__Dataset extract__.
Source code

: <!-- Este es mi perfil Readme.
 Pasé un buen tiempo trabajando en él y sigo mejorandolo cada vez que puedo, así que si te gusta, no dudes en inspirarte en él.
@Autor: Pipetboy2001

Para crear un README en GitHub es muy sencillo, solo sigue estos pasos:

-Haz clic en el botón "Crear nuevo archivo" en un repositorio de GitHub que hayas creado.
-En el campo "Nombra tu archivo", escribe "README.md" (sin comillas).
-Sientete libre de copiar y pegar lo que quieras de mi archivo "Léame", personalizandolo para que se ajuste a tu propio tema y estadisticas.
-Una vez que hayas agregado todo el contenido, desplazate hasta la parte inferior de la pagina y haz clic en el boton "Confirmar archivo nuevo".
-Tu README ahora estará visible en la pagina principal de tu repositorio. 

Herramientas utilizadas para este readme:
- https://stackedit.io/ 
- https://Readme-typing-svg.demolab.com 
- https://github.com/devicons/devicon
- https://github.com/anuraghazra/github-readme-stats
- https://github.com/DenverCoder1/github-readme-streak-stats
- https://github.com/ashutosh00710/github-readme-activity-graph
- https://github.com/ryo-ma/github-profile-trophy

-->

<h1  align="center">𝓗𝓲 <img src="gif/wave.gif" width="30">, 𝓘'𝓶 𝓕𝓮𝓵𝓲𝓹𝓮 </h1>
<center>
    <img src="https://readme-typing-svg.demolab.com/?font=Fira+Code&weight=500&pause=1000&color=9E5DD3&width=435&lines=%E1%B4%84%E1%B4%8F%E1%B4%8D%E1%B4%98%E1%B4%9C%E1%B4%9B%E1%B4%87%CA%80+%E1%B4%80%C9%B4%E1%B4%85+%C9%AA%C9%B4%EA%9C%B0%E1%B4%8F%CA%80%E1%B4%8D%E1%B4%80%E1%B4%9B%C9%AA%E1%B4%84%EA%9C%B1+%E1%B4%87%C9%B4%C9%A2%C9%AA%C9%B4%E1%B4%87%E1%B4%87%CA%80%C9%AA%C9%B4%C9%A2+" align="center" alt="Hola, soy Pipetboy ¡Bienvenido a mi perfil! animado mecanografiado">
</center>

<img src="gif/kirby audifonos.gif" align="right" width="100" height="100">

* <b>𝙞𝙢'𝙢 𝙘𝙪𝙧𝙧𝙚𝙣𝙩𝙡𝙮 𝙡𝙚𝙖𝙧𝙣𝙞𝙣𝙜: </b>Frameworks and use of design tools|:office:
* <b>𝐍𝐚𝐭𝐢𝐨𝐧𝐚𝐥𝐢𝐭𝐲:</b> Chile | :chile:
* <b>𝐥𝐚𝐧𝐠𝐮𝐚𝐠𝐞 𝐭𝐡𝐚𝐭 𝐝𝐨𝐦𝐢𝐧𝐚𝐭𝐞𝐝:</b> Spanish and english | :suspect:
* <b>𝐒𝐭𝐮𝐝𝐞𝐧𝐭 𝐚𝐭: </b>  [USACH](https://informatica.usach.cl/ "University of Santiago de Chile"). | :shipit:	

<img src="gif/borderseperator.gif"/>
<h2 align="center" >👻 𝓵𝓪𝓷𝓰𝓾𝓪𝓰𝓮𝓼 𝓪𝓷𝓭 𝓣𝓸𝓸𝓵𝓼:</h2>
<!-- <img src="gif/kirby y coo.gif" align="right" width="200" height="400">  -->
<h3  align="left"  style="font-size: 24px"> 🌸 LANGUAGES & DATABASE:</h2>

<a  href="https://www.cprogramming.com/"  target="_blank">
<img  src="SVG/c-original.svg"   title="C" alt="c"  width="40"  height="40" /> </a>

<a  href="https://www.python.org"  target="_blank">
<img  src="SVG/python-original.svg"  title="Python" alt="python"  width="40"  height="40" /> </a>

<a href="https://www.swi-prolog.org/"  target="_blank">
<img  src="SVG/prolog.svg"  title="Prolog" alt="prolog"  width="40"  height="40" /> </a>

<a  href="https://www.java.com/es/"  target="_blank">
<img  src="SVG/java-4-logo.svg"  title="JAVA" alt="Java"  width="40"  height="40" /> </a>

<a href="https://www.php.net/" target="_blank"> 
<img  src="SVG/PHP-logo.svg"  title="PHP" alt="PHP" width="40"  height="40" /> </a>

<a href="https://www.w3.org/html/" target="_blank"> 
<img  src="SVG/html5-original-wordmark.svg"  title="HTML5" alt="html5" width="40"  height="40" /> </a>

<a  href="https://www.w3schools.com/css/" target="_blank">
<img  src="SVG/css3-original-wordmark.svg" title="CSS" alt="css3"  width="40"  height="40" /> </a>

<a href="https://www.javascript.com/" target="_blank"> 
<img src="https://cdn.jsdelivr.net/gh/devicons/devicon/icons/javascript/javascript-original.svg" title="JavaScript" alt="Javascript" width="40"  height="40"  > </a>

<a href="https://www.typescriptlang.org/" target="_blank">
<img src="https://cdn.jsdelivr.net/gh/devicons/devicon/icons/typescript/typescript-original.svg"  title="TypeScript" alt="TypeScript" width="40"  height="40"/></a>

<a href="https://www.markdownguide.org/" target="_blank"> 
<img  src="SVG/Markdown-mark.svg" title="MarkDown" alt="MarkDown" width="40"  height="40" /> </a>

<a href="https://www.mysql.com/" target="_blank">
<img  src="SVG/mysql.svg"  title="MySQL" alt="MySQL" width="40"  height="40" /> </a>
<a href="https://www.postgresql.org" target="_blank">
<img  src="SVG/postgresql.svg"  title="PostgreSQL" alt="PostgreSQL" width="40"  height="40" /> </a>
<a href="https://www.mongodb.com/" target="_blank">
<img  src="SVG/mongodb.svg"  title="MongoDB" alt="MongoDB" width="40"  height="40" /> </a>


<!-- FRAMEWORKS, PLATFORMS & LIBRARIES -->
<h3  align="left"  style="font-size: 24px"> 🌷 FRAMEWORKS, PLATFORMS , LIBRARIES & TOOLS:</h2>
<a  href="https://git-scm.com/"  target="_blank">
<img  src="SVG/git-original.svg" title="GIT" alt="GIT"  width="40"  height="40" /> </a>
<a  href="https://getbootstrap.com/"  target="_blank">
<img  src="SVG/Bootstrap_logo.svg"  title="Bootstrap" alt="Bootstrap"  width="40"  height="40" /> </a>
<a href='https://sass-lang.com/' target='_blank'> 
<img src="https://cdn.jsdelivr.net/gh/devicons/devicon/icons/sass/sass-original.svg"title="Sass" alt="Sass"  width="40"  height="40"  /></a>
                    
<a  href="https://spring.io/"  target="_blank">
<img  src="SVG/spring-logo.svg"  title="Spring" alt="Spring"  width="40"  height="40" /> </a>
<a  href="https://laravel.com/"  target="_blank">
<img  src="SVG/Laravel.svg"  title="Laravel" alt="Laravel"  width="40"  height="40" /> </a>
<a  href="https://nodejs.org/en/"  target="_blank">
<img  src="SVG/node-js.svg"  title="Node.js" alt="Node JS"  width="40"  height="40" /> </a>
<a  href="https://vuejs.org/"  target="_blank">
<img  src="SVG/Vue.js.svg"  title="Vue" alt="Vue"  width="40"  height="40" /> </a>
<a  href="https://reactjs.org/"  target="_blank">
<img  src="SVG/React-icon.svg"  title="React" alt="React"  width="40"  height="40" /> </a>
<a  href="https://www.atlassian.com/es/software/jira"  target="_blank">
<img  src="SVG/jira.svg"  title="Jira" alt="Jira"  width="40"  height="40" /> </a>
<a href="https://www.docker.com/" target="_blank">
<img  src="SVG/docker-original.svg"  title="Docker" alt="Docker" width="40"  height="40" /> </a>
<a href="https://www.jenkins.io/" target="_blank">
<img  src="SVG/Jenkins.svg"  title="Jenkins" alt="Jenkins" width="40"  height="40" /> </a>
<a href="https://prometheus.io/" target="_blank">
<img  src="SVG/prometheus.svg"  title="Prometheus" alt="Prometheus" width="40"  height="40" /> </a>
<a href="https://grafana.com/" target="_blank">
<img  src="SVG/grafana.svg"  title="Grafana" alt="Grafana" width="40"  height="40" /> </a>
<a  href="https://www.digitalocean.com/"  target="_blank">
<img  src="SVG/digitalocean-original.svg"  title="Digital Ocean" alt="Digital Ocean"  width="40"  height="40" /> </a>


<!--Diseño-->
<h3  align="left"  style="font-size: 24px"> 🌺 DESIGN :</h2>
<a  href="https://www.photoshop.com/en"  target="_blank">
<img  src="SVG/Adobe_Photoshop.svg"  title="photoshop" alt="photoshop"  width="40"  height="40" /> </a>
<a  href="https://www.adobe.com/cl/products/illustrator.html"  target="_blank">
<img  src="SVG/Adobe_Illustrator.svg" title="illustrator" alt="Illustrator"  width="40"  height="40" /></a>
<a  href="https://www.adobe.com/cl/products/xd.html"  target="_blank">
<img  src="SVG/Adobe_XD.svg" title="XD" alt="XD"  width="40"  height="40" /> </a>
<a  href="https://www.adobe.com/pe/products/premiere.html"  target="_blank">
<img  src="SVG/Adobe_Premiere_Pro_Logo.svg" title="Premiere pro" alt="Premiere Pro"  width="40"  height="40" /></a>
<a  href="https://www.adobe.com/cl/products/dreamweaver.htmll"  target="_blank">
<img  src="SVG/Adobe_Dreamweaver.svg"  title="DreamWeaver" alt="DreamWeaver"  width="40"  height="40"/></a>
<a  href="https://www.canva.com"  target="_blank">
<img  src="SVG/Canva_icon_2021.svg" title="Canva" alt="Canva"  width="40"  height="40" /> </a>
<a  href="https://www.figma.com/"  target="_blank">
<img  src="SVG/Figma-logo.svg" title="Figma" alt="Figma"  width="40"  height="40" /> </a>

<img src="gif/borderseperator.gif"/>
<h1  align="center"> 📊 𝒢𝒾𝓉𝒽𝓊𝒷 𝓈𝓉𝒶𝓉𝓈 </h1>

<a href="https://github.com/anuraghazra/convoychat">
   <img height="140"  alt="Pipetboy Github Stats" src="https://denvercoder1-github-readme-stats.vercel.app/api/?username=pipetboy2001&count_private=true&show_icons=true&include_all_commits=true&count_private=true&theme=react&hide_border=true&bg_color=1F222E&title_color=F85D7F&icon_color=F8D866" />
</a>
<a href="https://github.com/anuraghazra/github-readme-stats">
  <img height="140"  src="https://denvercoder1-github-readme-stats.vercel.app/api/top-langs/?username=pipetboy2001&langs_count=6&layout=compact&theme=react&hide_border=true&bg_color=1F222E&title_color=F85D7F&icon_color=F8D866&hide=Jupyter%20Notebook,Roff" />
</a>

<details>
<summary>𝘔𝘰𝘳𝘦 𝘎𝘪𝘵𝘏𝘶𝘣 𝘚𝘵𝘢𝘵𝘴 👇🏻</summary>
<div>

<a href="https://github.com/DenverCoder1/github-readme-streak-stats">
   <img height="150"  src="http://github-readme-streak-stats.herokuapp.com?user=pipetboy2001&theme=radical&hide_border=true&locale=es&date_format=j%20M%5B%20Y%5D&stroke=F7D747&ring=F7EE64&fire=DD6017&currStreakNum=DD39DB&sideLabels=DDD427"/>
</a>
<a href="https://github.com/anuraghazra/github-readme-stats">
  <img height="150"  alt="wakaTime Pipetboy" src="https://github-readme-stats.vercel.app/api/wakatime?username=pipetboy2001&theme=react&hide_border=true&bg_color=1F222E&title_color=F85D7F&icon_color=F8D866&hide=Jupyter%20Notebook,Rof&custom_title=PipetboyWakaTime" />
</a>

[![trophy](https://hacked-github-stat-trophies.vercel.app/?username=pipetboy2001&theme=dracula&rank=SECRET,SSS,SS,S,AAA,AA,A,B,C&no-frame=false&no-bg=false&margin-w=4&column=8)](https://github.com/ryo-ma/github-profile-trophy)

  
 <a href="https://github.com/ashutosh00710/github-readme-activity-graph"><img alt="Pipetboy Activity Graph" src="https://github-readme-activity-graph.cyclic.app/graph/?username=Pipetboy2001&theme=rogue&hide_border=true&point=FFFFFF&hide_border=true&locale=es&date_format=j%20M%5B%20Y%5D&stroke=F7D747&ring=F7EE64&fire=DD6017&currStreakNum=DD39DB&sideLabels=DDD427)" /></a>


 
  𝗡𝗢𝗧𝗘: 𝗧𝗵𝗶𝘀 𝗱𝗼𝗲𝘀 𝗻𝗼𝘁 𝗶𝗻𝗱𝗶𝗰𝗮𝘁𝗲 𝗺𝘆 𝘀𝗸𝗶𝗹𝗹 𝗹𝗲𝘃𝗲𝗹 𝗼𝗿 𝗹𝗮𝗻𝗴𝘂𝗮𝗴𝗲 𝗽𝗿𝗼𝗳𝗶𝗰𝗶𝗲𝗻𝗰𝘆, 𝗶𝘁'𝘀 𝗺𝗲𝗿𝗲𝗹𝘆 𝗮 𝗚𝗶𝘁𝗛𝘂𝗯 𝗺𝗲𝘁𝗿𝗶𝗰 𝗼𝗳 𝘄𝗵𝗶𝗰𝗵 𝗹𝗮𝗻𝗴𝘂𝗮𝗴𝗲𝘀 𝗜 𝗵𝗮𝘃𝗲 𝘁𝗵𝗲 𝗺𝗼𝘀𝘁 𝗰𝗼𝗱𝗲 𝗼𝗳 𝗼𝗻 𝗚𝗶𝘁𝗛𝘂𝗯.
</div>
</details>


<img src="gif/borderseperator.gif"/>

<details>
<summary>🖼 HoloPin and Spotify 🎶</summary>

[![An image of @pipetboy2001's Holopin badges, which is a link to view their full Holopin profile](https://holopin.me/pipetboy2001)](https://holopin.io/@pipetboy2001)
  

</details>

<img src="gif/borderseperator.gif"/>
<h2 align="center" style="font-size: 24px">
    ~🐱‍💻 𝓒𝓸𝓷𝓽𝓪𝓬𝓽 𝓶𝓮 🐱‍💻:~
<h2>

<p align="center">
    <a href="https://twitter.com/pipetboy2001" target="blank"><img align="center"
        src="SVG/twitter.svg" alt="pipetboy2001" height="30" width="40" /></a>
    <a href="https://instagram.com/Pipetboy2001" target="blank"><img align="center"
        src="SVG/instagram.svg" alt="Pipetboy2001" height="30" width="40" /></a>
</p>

__Work to be completed__. Look above for lines with the word "summary" and copy them all.

__Exercise response__.
<summary>𝘔𝘰𝘳𝘦 𝘎𝘪𝘵𝘏𝘶𝘣 𝘚𝘵𝘢𝘵𝘴 👇🏻</summary>
<summary>🖼 HoloPin and Spotify 🎶</summary>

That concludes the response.